**WHAT THIS TASK INVOLVES**
For the entries below, return every line from the top through the line with "activations. This means" exactly as it stands, omitting pictures.

**SOURCE DATA**
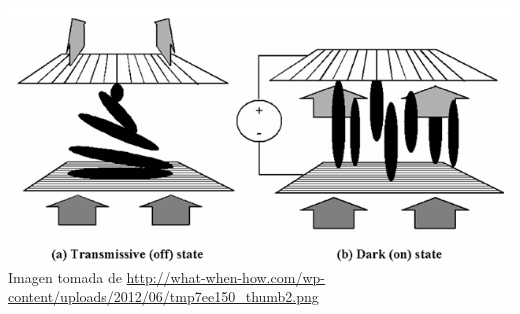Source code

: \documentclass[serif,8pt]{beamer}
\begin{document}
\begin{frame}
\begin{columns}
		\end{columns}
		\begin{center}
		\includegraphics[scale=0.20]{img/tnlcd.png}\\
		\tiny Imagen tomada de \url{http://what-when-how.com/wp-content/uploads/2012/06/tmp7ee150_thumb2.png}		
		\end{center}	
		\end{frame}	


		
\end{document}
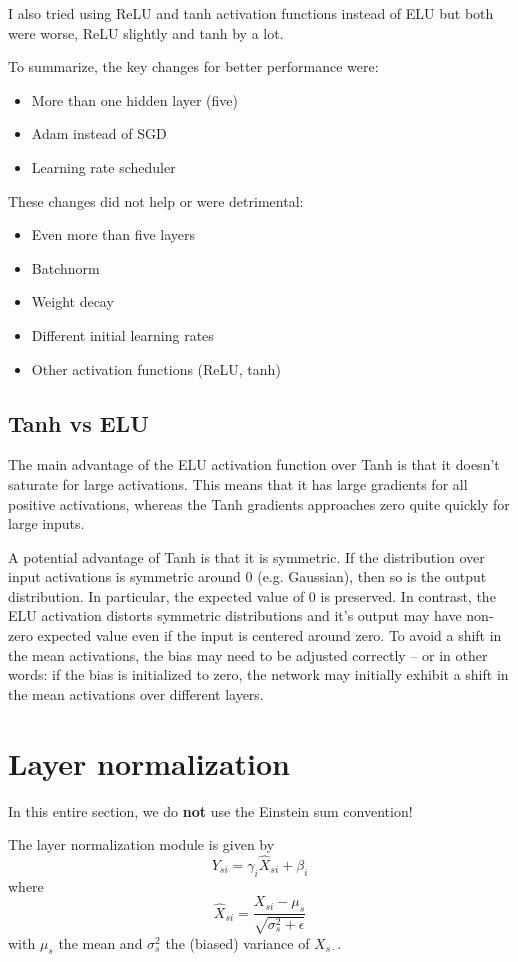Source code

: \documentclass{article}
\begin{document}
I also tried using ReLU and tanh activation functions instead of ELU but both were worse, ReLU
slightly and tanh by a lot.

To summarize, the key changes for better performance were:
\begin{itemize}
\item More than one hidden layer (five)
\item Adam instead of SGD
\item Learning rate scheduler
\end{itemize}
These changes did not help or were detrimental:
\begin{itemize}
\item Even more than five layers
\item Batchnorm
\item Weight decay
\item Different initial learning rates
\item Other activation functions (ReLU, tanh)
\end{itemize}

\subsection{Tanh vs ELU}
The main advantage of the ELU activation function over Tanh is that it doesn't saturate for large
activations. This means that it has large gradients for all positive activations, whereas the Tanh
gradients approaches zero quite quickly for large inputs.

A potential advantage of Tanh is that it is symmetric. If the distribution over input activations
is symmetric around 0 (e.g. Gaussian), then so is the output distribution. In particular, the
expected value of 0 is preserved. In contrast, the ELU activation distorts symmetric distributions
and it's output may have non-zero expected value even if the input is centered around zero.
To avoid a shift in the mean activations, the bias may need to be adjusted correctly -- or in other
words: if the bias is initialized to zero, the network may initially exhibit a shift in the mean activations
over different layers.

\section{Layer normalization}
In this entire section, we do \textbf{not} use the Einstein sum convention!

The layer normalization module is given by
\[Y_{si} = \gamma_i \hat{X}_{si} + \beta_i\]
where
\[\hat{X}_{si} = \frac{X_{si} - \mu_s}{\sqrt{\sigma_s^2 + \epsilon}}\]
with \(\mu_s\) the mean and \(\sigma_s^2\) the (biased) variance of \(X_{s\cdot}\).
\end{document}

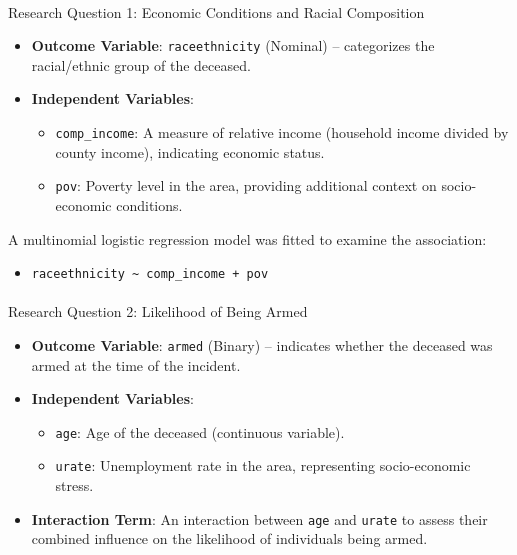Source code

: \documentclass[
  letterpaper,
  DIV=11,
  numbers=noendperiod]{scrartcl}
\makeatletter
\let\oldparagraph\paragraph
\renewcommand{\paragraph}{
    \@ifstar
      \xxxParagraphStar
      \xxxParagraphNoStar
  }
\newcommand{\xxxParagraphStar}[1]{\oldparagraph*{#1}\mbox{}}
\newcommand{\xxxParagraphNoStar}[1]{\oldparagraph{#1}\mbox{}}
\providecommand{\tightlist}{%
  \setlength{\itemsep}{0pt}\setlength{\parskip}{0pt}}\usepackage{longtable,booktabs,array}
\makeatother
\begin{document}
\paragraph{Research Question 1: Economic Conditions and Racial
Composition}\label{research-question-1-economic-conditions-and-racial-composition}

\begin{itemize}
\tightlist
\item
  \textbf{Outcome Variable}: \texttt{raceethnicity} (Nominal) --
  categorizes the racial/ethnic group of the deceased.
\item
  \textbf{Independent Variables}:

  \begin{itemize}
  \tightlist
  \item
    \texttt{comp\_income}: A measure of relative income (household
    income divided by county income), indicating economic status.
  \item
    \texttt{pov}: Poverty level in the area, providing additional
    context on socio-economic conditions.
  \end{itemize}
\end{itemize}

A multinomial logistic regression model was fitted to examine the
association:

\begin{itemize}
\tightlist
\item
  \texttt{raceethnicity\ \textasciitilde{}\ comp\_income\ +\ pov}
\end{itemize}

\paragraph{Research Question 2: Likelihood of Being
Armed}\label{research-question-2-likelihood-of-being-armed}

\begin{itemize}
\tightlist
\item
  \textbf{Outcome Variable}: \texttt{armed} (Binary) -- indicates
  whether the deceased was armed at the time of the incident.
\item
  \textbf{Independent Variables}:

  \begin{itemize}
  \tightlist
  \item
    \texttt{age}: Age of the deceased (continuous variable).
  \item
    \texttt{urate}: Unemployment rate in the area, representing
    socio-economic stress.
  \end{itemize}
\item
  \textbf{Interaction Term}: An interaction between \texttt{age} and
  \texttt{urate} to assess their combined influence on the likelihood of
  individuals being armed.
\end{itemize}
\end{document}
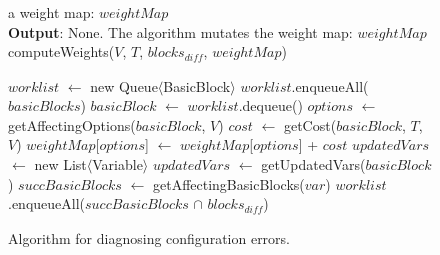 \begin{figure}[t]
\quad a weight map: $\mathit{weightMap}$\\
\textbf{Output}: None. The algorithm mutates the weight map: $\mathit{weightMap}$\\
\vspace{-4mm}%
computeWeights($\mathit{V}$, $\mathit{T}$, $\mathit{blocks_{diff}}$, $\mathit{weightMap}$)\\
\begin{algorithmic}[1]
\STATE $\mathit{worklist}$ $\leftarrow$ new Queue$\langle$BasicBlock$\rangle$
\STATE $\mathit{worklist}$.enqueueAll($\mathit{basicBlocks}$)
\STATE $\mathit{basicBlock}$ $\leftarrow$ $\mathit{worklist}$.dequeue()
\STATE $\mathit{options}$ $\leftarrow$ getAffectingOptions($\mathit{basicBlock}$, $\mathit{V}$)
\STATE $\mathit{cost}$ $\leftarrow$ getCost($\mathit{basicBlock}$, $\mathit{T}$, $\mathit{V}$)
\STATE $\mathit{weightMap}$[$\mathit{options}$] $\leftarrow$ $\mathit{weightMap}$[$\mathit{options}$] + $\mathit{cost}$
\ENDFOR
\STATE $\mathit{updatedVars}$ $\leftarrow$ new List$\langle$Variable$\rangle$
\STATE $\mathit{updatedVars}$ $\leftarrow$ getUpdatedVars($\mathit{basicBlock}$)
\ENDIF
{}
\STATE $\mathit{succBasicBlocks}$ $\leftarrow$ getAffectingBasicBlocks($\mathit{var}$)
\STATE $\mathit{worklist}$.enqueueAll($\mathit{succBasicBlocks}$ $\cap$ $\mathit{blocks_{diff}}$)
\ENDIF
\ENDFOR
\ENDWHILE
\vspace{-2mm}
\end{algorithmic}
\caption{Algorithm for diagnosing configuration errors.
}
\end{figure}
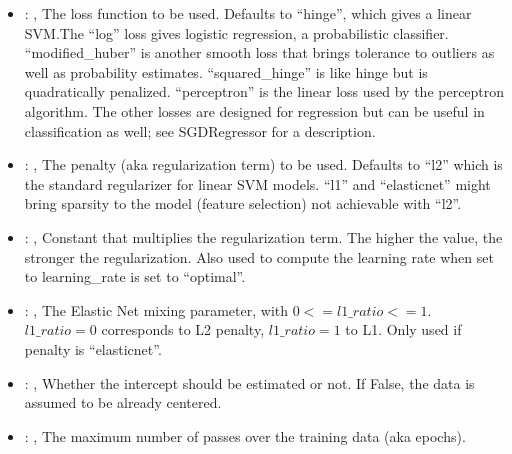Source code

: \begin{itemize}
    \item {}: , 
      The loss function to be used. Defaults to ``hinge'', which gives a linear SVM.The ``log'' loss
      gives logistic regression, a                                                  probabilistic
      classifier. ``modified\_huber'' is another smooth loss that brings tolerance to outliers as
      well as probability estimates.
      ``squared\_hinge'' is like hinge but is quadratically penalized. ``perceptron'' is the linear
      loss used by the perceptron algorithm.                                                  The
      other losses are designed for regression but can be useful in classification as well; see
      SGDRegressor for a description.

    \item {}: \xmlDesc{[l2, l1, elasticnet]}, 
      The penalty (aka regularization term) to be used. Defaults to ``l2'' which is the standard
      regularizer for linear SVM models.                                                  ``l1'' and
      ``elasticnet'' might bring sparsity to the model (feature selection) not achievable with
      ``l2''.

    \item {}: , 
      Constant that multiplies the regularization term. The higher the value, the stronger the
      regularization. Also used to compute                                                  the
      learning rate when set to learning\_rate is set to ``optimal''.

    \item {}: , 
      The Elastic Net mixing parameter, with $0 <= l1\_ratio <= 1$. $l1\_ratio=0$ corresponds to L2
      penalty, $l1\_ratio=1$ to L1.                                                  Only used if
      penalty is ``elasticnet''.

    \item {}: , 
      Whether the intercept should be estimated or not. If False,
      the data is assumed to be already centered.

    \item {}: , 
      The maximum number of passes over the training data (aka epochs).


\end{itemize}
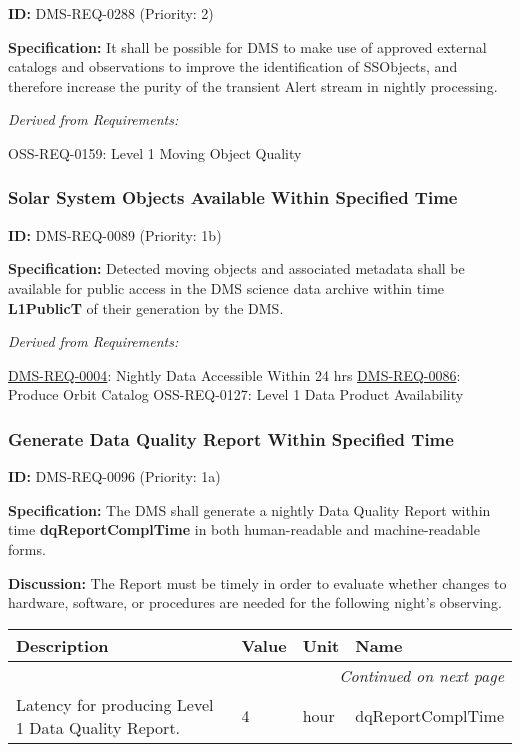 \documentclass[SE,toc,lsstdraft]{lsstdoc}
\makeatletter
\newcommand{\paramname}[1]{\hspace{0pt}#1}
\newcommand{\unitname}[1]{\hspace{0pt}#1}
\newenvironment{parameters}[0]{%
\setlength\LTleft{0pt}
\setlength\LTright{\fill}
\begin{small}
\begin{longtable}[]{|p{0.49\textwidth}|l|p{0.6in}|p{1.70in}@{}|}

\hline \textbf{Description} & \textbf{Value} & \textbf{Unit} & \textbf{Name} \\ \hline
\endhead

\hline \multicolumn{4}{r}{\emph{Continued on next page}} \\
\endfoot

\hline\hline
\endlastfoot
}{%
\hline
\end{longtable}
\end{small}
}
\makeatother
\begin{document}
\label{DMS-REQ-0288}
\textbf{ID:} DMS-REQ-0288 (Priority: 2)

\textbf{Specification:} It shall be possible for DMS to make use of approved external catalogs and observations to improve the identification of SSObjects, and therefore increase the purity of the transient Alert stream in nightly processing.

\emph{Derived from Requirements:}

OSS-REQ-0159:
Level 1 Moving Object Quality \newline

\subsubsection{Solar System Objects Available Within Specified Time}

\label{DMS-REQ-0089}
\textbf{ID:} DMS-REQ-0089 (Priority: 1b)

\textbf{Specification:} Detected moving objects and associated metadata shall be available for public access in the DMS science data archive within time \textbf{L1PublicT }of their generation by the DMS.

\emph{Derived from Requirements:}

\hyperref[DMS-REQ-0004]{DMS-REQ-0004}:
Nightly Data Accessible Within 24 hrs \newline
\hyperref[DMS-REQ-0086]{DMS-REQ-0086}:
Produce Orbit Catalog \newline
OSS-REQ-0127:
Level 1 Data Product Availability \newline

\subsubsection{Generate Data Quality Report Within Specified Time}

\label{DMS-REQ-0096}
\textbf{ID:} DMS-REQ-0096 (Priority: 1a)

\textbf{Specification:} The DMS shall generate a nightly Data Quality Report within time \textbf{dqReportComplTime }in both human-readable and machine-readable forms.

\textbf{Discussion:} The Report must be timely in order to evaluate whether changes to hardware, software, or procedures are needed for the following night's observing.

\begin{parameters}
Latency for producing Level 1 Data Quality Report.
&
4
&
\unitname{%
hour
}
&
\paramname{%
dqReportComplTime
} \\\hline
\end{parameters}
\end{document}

**RESPONSE TO THIS EXERCISE**
Source code

: \documentclass[serif,8pt]{beamer}
\begin{document}
\begin{frame}
\begin{columns}
		\end{columns}
		\begin{center}
		\includegraphics[scale=0.20]{img/tnlcd.png}\\
		\tiny Imagen tomada de \url{http://what-when-how.com/wp-content/uploads/2012/06/tmp7ee150_thumb2.png}		
		\end{center}	
		\end{frame}	


		
\end{document}
Source code

: \documentclass{article}
\begin{document}
I also tried using ReLU and tanh activation functions instead of ELU but both were worse, ReLU
slightly and tanh by a lot.

To summarize, the key changes for better performance were:
\begin{itemize}
\item More than one hidden layer (five)
\item Adam instead of SGD
\item Learning rate scheduler
\end{itemize}
These changes did not help or were detrimental:
\begin{itemize}
\item Even more than five layers
\item Batchnorm
\item Weight decay
\item Different initial learning rates
\item Other activation functions (ReLU, tanh)
\end{itemize}

\subsection{Tanh vs ELU}
The main advantage of the ELU activation function over Tanh is that it doesn't saturate for large
activations. This means that it has large gradients for all positive activations, whereas the Tanh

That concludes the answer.